### Supplied data
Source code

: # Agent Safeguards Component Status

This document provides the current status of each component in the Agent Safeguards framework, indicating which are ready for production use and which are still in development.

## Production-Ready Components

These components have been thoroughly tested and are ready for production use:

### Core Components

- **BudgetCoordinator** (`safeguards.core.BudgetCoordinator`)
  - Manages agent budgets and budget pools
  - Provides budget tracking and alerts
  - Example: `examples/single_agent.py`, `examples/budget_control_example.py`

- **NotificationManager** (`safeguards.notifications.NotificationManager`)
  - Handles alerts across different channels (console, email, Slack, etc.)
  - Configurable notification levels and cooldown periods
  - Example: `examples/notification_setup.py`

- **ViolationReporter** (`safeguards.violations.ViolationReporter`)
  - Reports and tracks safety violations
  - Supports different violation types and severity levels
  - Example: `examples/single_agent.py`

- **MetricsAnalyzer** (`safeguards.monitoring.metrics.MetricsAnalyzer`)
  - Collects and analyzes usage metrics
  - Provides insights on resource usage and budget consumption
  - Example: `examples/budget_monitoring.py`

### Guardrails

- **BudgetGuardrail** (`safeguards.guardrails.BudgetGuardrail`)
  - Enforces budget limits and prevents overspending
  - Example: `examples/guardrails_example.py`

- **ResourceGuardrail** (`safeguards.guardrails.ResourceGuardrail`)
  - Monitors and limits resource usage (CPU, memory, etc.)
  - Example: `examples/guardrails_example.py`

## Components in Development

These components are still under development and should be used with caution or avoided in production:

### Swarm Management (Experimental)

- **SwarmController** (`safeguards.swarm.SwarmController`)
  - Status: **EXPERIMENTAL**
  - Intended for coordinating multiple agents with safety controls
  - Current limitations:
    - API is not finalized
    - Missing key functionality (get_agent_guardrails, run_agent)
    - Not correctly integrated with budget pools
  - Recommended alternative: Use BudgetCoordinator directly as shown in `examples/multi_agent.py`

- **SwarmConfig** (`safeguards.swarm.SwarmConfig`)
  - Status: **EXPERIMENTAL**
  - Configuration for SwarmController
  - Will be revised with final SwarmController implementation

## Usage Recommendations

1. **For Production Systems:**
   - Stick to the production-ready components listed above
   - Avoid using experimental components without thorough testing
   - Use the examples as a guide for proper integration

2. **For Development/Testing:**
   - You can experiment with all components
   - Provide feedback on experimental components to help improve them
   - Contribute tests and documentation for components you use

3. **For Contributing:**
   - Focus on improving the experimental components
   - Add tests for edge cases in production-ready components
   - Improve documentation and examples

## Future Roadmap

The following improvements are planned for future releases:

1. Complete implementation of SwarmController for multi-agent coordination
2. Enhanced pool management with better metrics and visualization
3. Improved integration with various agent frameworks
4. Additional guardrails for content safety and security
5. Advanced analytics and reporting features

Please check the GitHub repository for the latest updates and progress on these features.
######
#### [Exercise brief]
Go through the listing above and write out exactly the lines starting with the one holding "- Add tests" and running through the one holding "5. Advanced analytics and reporting features", ends included, and no others.

#### [Response box]
   - Add tests for edge cases in production-ready components
   - Improve documentation and examples

## Future Roadmap

The following improvements are planned for future releases:

1. Complete implementation of SwarmController for multi-agent coordination
2. Enhanced pool management with better metrics and visualization
3. Improved integration with various agent frameworks
4. Additional guardrails for content safety and security
5. Advanced analytics and reporting features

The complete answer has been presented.